Healthy Skepticism Library item: 10303
Warning: This library includes all items relevant to health product marketing that we are aware of regardless of quality. Often we do not agree with all or part of the contents.
 
Publication type: news
Taylor L.
Postmarketing studies contribute little, study finds
Pharma Times 2007 May 31
http://www.pharmatimes.com/WorldNews/Articles/10968-postmarketing-Tufts.aspx?src=PharmaTimes
Full text:
Drug developers have increased the number of postmarketing studies which they conduct on newly-approved medicines over the past six years, but sponsors believe this work has contributed little to their understanding of the new products, according to a new survey carried out by the Tufts Center for the Study of Drug Development (Tufts CSDD).
Sixtyeight percent of clinical study sponsors and 79% of non-clinical study sponsors told the Tufts researchers that postmarketing study results have contributed either marginally or not at all to their understanding of the safety, efficacy or quality of their new products, although 32% felt the studies had “significantly or very significantly” increased their understanding.
Considerable progress has been made since the US Food and Drug Administration (FDA) regulation requiring sponsors to provide annual reports on the status of such studies took effect in 2001, but a major challenge faced by drug sponsors is completing the studies on time, according to Tufts CSDD associate director Christopher-Paul Milne. While over half of all postmarketing studies for which final study reports were submitted were finished by their projected completion date, 45% were delayed due to enrollment problems, technical difficulties, additional FDA requirements or sponsors expanding the scope of their own studies, the survey found.
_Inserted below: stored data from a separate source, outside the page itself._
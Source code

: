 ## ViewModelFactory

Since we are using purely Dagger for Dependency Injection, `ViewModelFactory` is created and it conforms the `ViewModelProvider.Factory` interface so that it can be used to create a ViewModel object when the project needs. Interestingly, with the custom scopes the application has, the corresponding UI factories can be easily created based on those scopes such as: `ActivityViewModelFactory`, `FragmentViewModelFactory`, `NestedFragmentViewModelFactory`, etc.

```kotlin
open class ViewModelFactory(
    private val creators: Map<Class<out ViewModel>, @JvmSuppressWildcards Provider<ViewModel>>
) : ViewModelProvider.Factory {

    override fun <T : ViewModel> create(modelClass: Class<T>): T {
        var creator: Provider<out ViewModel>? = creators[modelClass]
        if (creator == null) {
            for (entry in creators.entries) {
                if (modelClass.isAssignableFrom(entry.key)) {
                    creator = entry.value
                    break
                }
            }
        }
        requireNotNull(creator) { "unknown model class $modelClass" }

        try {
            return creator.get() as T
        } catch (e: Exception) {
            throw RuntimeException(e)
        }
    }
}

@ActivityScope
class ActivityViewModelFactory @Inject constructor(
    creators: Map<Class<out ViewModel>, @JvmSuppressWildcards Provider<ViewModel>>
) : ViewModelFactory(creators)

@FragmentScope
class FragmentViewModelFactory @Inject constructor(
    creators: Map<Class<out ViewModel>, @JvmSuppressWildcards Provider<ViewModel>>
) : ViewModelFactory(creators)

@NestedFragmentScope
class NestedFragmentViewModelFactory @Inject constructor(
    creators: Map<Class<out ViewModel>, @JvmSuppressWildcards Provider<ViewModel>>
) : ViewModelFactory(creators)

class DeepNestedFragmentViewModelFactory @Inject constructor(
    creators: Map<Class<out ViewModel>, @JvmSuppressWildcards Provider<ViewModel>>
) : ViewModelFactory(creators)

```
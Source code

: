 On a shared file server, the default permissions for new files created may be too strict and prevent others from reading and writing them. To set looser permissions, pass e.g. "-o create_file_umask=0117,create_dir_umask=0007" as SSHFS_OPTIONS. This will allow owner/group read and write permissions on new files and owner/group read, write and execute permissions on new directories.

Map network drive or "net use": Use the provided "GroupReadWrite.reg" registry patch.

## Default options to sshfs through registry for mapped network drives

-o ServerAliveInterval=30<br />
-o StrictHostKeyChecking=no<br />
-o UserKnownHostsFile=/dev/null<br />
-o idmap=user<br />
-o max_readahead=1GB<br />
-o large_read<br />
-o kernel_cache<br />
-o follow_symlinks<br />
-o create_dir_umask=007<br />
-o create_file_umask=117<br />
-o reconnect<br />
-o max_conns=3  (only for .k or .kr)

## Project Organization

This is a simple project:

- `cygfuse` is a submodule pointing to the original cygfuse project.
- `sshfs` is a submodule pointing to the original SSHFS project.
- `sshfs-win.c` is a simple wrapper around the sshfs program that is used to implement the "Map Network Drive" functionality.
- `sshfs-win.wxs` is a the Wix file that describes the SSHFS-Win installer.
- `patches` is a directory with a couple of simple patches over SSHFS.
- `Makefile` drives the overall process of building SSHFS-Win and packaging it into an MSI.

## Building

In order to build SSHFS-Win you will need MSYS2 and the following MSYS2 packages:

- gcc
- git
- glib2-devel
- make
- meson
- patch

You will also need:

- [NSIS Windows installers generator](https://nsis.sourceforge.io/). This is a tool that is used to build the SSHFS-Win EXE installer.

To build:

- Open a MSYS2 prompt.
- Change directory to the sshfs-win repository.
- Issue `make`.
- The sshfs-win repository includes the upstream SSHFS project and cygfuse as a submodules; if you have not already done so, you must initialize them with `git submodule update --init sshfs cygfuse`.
Other findings included that:
- clinical studies took an average of 10 months longer to complete and cost nearly nine times as much as non-clinical studies;
- postmarketing studies are typically the responsibility of applicable R&D departments (clinical development, preclinical, toxicology, laboratory, etc) and not marketing departments, as some
critics of the Prescription Drug User Fee Act (PDUFA) have claimed; and
- during 1998-2005, drug sponsors spent an average of $5.3 million per clinical postmarketing study, compared to $610,000 for each non-clinical study.